Collected data
============================================================

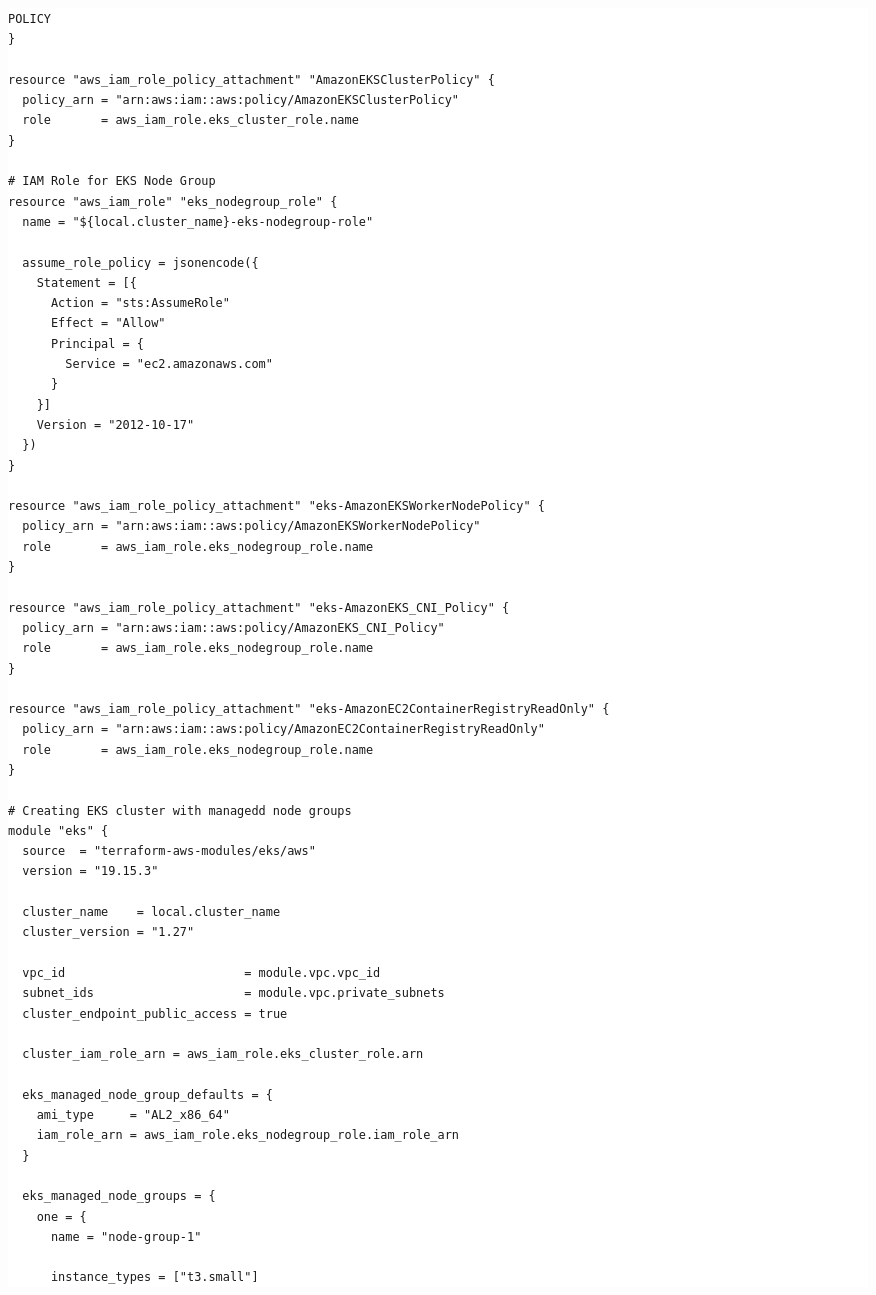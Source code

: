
 ```t
POLICY
}

resource "aws_iam_role_policy_attachment" "AmazonEKSClusterPolicy" {
  policy_arn = "arn:aws:iam::aws:policy/AmazonEKSClusterPolicy"
  role       = aws_iam_role.eks_cluster_role.name
}

# IAM Role for EKS Node Group
resource "aws_iam_role" "eks_nodegroup_role" {
  name = "${local.cluster_name}-eks-nodegroup-role"

  assume_role_policy = jsonencode({
    Statement = [{
      Action = "sts:AssumeRole"
      Effect = "Allow"
      Principal = {
        Service = "ec2.amazonaws.com"
      }
    }]
    Version = "2012-10-17"
  })
}

resource "aws_iam_role_policy_attachment" "eks-AmazonEKSWorkerNodePolicy" {
  policy_arn = "arn:aws:iam::aws:policy/AmazonEKSWorkerNodePolicy"
  role       = aws_iam_role.eks_nodegroup_role.name
}

resource "aws_iam_role_policy_attachment" "eks-AmazonEKS_CNI_Policy" {
  policy_arn = "arn:aws:iam::aws:policy/AmazonEKS_CNI_Policy"
  role       = aws_iam_role.eks_nodegroup_role.name
}

resource "aws_iam_role_policy_attachment" "eks-AmazonEC2ContainerRegistryReadOnly" {
  policy_arn = "arn:aws:iam::aws:policy/AmazonEC2ContainerRegistryReadOnly"
  role       = aws_iam_role.eks_nodegroup_role.name
}

# Creating EKS cluster with managedd node groups
module "eks" {
  source  = "terraform-aws-modules/eks/aws"
  version = "19.15.3"

  cluster_name    = local.cluster_name
  cluster_version = "1.27"

  vpc_id                         = module.vpc.vpc_id
  subnet_ids                     = module.vpc.private_subnets
  cluster_endpoint_public_access = true

  cluster_iam_role_arn = aws_iam_role.eks_cluster_role.arn

  eks_managed_node_group_defaults = {
    ami_type     = "AL2_x86_64"
    iam_role_arn = aws_iam_role.eks_nodegroup_role.iam_role_arn
  }

  eks_managed_node_groups = {
    one = {
      name = "node-group-1"

      instance_types = ["t3.small"]
```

============================================================

> _TASK OBJECTIVE_
Each entry should be set down exactly, pictures excluded.

> _ANSWER_
Source code

:
 ```t
POLICY
}

resource "aws_iam_role_policy_attachment" "AmazonEKSClusterPolicy" {
  policy_arn = "arn:aws:iam::aws:policy/AmazonEKSClusterPolicy"
  role       = aws_iam_role.eks_cluster_role.name
}

# IAM Role for EKS Node Group
resource "aws_iam_role" "eks_nodegroup_role" {
  name = "${local.cluster_name}-eks-nodegroup-role"

  assume_role_policy = jsonencode({
    Statement = [{
      Action = "sts:AssumeRole"
      Effect = "Allow"
      Principal = {
        Service = "ec2.amazonaws.com"
      }
    }]
    Version = "2012-10-17"
  })
}

resource "aws_iam_role_policy_attachment" "eks-AmazonEKSWorkerNodePolicy" {
  policy_arn = "arn:aws:iam::aws:policy/AmazonEKSWorkerNodePolicy"
  role       = aws_iam_role.eks_nodegroup_role.name
}

resource "aws_iam_role_policy_attachment" "eks-AmazonEKS_CNI_Policy" {
  policy_arn = "arn:aws:iam::aws:policy/AmazonEKS_CNI_Policy"
  role       = aws_iam_role.eks_nodegroup_role.name
}

resource "aws_iam_role_policy_attachment" "eks-AmazonEC2ContainerRegistryReadOnly" {
  policy_arn = "arn:aws:iam::aws:policy/AmazonEC2ContainerRegistryReadOnly"
  role       = aws_iam_role.eks_nodegroup_role.name
}

# Creating EKS cluster with managedd node groups
module "eks" {
  source  = "terraform-aws-modules/eks/aws"
  version = "19.15.3"

  cluster_name    = local.cluster_name
  cluster_version = "1.27"

  vpc_id                         = module.vpc.vpc_id
  subnet_ids                     = module.vpc.private_subnets
  cluster_endpoint_public_access = true

  cluster_iam_role_arn = aws_iam_role.eks_cluster_role.arn

  eks_managed_node_group_defaults = {
    ami_type     = "AL2_x86_64"
    iam_role_arn = aws_iam_role.eks_nodegroup_role.iam_role_arn
  }

  eks_managed_node_groups = {
    one = {
      name = "node-group-1"

      instance_types = ["t3.small"]
```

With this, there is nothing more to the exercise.